(Exercise data)
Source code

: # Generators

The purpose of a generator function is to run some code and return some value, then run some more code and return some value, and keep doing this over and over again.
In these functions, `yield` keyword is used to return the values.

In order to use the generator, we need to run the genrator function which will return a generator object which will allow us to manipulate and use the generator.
(End Exercise data)
▶ **Exercise details**: Starting at the line above that holds "The purpose of" and ending at the line that holds "return the values.", transcribe each line exactly and include no other lines.

▶ **Response**:
The purpose of a generator function is to run some code and return some value, then run some more code and return some value, and keep doing this over and over again.
In these functions, `yield` keyword is used to return the values.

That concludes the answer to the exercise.